Saved data entries

*-*-*

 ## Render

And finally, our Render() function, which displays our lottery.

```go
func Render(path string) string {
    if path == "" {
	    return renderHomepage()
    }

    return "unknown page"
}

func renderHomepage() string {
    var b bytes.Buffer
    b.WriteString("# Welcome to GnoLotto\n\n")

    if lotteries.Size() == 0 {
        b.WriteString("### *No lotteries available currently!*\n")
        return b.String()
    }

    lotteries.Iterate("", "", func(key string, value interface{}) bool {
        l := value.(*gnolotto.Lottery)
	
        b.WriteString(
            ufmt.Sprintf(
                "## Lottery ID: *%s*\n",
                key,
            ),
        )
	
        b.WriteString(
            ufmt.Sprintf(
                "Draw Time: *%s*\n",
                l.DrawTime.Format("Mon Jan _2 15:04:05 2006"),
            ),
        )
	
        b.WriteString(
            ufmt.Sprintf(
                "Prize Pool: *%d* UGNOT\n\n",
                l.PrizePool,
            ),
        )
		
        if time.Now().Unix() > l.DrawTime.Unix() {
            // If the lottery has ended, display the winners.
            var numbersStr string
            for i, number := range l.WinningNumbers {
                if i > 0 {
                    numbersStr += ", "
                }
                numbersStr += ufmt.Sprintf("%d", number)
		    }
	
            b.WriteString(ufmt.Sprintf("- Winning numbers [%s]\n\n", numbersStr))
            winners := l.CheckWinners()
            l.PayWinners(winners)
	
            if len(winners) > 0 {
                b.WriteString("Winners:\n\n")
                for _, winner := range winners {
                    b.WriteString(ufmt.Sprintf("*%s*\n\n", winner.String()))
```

*-*-*

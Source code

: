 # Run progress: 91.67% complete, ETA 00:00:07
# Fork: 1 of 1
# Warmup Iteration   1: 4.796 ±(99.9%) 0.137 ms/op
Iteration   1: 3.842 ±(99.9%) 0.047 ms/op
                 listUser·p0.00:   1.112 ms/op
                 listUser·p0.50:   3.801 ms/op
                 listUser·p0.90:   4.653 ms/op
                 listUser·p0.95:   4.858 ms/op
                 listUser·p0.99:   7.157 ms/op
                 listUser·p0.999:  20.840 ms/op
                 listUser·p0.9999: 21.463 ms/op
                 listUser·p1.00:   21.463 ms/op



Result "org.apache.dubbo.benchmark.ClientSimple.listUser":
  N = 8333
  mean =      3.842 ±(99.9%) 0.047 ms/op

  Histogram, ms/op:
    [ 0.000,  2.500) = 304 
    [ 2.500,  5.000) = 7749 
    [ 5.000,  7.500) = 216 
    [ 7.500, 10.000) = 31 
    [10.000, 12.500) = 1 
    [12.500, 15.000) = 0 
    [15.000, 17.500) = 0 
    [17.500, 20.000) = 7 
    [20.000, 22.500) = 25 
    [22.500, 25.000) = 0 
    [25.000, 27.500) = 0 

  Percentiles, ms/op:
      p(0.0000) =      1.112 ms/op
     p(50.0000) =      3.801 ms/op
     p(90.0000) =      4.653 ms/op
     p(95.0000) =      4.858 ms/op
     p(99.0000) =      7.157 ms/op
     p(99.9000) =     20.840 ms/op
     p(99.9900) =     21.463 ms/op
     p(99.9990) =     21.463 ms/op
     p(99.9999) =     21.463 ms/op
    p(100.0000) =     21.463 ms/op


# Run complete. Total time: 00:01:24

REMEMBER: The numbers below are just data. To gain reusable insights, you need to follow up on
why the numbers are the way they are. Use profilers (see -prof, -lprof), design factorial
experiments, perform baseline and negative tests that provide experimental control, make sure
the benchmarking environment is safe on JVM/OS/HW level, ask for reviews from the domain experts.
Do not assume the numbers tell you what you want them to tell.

*-*-*

## Instructions for the task
Beginning at the line with "[12.500, 15.000) = 0" and ending at the line with "Do not assume", reproduce each line of the data above exactly, and add no other lines.

## Result
    [12.500, 15.000) = 0 
    [15.000, 17.500) = 0 
    [17.500, 20.000) = 7 
    [20.000, 22.500) = 25 
    [22.500, 25.000) = 0 
    [25.000, 27.500) = 0 

  Percentiles, ms/op:
      p(0.0000) =      1.112 ms/op
     p(50.0000) =      3.801 ms/op
     p(90.0000) =      4.653 ms/op
     p(95.0000) =      4.858 ms/op
     p(99.0000) =      7.157 ms/op
     p(99.9000) =     20.840 ms/op
     p(99.9900) =     21.463 ms/op
     p(99.9990) =     21.463 ms/op
     p(99.9999) =     21.463 ms/op
    p(100.0000) =     21.463 ms/op


# Run complete. Total time: 00:01:24

REMEMBER: The numbers below are just data. To gain reusable insights, you need to follow up on
why the numbers are the way they are. Use profilers (see -prof, -lprof), design factorial
experiments, perform baseline and negative tests that provide experimental control, make sure
the benchmarking environment is safe on JVM/OS/HW level, ask for reviews from the domain experts.
Do not assume the numbers tell you what you want them to tell.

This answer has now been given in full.